Adenoma is the main precursor lesion and, recently, the serrated
polyps were described as a group of colorectal lesions with malignant potential. The morphologic and
biologic characterizations of serrated
polyps remain limited. The aim of the present study was to determine the frequency of KRAS and BRAF mutations and
microsatellite instability (MSI) in CRC precursor lesions, to evaluate the association between molecular, pathologic and morphologic alterations in precursor lesions and to compare with the alterations detected in CRC. A series of 342 precursor lesions were removed from 155 patients during colonoscopy.
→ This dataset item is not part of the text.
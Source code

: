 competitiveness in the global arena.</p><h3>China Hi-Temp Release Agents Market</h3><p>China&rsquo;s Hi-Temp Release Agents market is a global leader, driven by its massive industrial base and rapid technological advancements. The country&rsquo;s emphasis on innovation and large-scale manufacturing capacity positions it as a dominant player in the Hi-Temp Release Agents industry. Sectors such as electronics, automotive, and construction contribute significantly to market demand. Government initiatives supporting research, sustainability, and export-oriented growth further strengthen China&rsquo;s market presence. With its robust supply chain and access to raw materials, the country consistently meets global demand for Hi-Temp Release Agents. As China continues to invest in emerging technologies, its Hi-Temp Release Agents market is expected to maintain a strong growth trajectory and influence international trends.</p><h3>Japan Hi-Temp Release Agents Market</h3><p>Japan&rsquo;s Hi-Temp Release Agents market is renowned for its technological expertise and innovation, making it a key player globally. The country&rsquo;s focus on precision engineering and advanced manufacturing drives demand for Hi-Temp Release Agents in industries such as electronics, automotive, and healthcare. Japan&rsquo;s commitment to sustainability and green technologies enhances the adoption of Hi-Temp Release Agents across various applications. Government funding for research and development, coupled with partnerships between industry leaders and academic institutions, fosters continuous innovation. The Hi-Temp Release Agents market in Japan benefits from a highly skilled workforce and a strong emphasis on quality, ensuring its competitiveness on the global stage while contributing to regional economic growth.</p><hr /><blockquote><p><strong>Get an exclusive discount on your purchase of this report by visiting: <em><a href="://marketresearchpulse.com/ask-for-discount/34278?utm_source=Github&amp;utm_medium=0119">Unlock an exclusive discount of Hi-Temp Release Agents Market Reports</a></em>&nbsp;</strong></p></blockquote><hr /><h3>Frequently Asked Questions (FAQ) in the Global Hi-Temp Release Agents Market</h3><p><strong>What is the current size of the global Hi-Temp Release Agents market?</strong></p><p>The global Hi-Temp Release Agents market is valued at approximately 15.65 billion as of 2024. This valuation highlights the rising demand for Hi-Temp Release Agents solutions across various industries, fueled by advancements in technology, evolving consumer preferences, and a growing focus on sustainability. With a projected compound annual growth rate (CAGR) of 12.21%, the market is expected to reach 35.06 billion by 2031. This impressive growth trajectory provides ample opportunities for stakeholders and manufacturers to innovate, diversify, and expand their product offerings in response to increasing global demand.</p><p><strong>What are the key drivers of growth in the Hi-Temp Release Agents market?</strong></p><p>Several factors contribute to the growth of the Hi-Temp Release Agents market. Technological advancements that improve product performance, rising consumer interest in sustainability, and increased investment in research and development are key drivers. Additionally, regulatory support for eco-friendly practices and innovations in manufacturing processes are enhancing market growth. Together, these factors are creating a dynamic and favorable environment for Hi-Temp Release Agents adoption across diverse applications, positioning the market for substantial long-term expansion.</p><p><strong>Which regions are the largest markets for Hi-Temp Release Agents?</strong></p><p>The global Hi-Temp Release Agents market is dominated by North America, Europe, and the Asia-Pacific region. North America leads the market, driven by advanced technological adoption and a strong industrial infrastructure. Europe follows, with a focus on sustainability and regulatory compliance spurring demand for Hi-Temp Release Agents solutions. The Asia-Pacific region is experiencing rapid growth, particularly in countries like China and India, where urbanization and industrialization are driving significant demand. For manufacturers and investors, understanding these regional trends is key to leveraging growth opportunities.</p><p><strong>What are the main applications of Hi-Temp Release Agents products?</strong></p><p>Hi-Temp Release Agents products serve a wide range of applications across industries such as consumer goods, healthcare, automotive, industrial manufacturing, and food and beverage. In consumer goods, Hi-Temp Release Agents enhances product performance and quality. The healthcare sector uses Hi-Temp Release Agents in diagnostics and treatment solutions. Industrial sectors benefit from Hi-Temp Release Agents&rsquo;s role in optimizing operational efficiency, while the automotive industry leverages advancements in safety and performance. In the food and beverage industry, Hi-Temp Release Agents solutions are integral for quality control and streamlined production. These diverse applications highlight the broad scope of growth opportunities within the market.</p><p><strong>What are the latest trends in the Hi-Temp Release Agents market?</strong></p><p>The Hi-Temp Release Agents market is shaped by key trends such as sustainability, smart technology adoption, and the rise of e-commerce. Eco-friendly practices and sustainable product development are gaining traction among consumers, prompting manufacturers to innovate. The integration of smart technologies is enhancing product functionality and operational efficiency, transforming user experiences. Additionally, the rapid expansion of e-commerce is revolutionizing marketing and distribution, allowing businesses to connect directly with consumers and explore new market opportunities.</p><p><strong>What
After morphologic classification, molecular analysis was performed in 103 precursor lesions, and their genetic profile compared with 47 sporadic
CRCs.
Adenomas were the main precursor lesions (70.2%). Among the serrated
polyps, the main precursor lesion was hyperplastic
polyps (HPs) (82.4%), followed by sessile serrated
adenomas (12.7%) and traditional serrated
adenomas (2.0%). KRAS mutations were detected in 13.6% of the precursor lesions, namely in
adenomas and in HPs, but in no serrated
adenoma. BRAF mutations were found in 9 (8.7%) precursor lesions, mainly associated with serrated
polyps and absent in
adenomas (P<0.001). High MSI (MSI-H) was absent in precursor lesions. In the 47 CCR cases, 46.8% exhibited KRAS mutation, 6.5% BRAF mutations and 10.6% MSI-H. This study confirms the role of KRAS and BRAF mutations in CRC
carcinogenesis, a crucial step in implementing CRC screening strategies.